The following best practices apply to the use of SIP proxies:

Provide adequate redundancy for the SIP proxies.

Ensure that the SIP proxies have the capacity for the call rate and number of calls required in the network.

Planning for call admission control is outside the scope of this document.

Call Processing Agents for the Distributed Call Processing Model

Your choice of call processing agent will vary, based on many factors. The main factors, for the purpose of design, are the size of the site and the functionality required.

For a distributed call processing deployment, each site has its own call processing agent. The design of each site varies with the call processing agent, the functionality required, and the fault tolerance required. For example, in a site with 500 phones, a Cisco Unified CallManager cluster containing two servers can provide one-to-one redundancy, with the backup server being used as a publisher and TFTP (Trivial File Transfer Protocol) server.

The requirement for IP-based applications also greatly affects the choice of call processing agent because only Cisco Unified CallManager provides the required support for many Cisco IP applications.

Table 2-1 lists recommended call processing agents.

Table 2-1 Recommended Call Processing Agents 

Call Processing Agent
Recommended Size
Comments

Cisco Unified CME

Up to 240 phones

For small remote sites.

Capacity depends on Cisco IOS platform; see platform-specific support documentation for more details.

Cisco Unified CallManager

50 to 30,000 phones

Small to large sites, depending on the size of the Cisco Unified CallManager cluster.
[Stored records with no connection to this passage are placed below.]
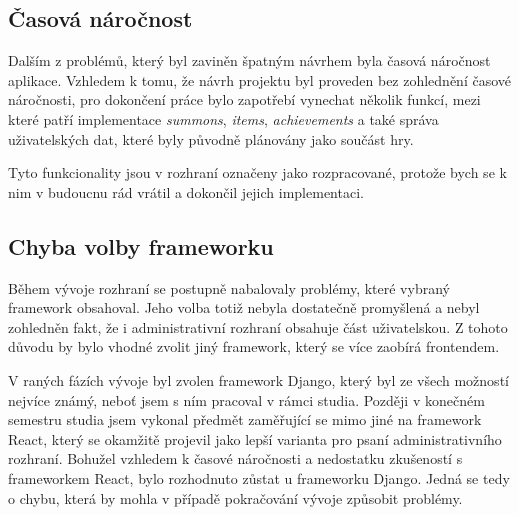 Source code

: \subsection*{Časová náročnost}
\label{subsec:implementation-problems-time}
Dalším z problémů, který byl zaviněn špatným návrhem byla časová náročnost aplikace. Vzhledem k tomu, že návrh projektu byl proveden bez zohlednění časové náročnosti, pro dokončení práce bylo zapotřebí vynechat několik funkcí, mezi které patří implementace \textit{summons}, \textit{items}, \textit{achievements} a také správa uživatelských dat, které byly původně plánovány jako součást hry.

Tyto funkcionality jsou v rozhraní označeny jako rozpracované, protože bych se k nim v budoucnu rád vrátil a dokončil jejich implementaci.

\subsection*{Chyba volby frameworku}
\label{subsec:implementation-problems-framework}
Během vývoje rozhraní se postupně nabalovaly problémy, které vybraný framework obsahoval. Jeho volba totiž nebyla dostatečně promyšlená a nebyl zohledněn fakt, že i administrativní rozhraní obsahuje část uživatelskou. Z tohoto důvodu by bylo vhodné zvolit jiný framework, který se více zaobírá frontendem.

V raných fázích vývoje byl zvolen framework Django, který byl ze všech možností nejvíce známý, neboť jsem s ním pracoval v rámci studia. Později v konečném semestru studia jsem vykonal předmět zaměřující se mimo jiné na framework React, který se okamžitě projevil jako lepší varianta pro psaní administrativního rozhraní. Bohužel vzhledem k časové náročnosti a nedostatku zkušeností s frameworkem React, bylo rozhodnuto zůstat u frameworku Django. Jedná se tedy o chybu, která by mohla v případě pokračování vývoje způsobit problémy.

\endinput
Supports centralized or distributed call processing.

Legacy PBX with VoIP gateway

Depends on PBX

Number of IP WAN calls and functionality depend on the PBX-to-VoIP gateway protocol and the gateway platform.


Design Considerations for Section 508 Conformance

Regardless of which deployment model you choose, you should consider designing your IP telephony network to make the telephony features more accessible to users with disabilities, in conformance with Section 255 of the Telecommunications Act and U.S. Section 508.
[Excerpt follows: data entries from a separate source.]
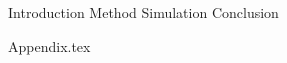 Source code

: \documentclass[12pt, a4paper, oneside, full]{article}
\begin{document}
\title{\thesistitle}
\author{\thesisauthor}
\date{\today}



{Introduction}
{Method}
{Simulation}
{Conclusion}

\clearpage

\begin{appendices}
	\label{sec:appendix}
	\FloatBarrier
	{Appendix.tex}
	\FloatBarrier
	\clearpage
\end{appendices}

\clearpage %


\begin{refcontext}[sorting=nyt]  %
\sloppy
\printbibliography[heading=bibintoc]
\end{refcontext}


\end{document}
Observe the following basic design guidelines when configuring your IP telephony network to conform to Section 508:

Enable Quality of Service (QoS) on the network.

Configure only the G.711 codec for phones that will be connected to a terminal teletype (TTY) device or a Telephone Device for the Deaf (TDD). Although low bit-rate codecs such as G.729 are acceptable for audio transmissions, they do not work well for TTY/TDD devices if they have an error rate higher than one percent Total Character Error Rate (TCER).
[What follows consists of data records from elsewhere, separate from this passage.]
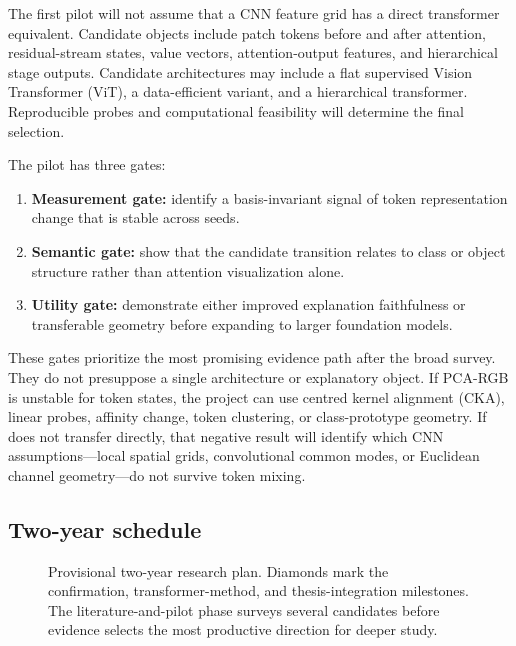 The first pilot will not assume that a CNN feature grid has a direct
transformer equivalent. Candidate objects include patch tokens before and after
attention, residual-stream states, value vectors, attention-output features,
and hierarchical stage outputs. Candidate architectures may include a flat
supervised Vision Transformer (ViT), a data-efficient variant, and a
hierarchical transformer. Reproducible probes and computational feasibility
will determine the final selection.

The pilot has three gates:

\begin{enumerate}[leftmargin=*]
    \item \textbf{Measurement gate:} identify a basis-invariant signal of
    token representation change that is stable across seeds.
    \item \textbf{Semantic gate:} show that the candidate transition relates
    to class or object structure rather than attention visualization alone.
    \item \textbf{Utility gate:} demonstrate either improved explanation
    faithfulness or transferable geometry before expanding to larger foundation
    models.
\end{enumerate}

These gates prioritize the most promising evidence path after the broad survey.
They do not presuppose a single architecture or explanatory object. If PCA-RGB
is unstable for token states, the project can use centred kernel alignment
(CKA), linear probes, affinity change, token clustering, or class-prototype
geometry. If \methodname{} does not transfer directly, that negative result
will identify which CNN assumptions---local spatial grids, convolutional common
modes, or Euclidean channel geometry---do not survive token mixing.

\subsection{Two-year schedule}

\begin{figure}[H]
\centering
\resizebox{\linewidth}{!}{}
\caption{Provisional two-year research plan. Diamonds mark the confirmation,
transformer-method, and thesis-integration milestones. The literature-and-pilot
phase surveys several candidates before evidence selects the most productive
direction for deeper study.}
\label{fig:gantt}
\end{figure}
Configure TTY/TDD devices for G.711 across the WAN, if necessary.

Enable (turn ON) Echo Cancellation for optimal performance.

Voice Activity Detection (VAD) does not appear to have an effect on the quality of the TTY/TDD connection, so it may be disabled or enabled.

Connect the TTY/TDD to the IP telephony network in either of the following ways:

Direct connection (Recommended method)

Plug a TTY/TDD with an RJ-11 analog line option directly into a Cisco FXS port. Any FXS port will work, such as the one on the Cisco VG224, Cisco VG248, Catalyst 6000, Cisco ATA 188 module, or any other Cisco voice gateway with an FXS port. We recommend this method of connection.

Acoustic coupling

Place the IP phone handset into a coupling device on the TTY/TDD. Acoustic coupling is less reliable than an RJ-11 connection because the coupling device is generally more susceptible to transmission errors caused by ambient room noise and other factors.

If stutter dial tone is required, use an analog phone in conjunction with an FXS port on the Cisco VG224 or Cisco ATA 188.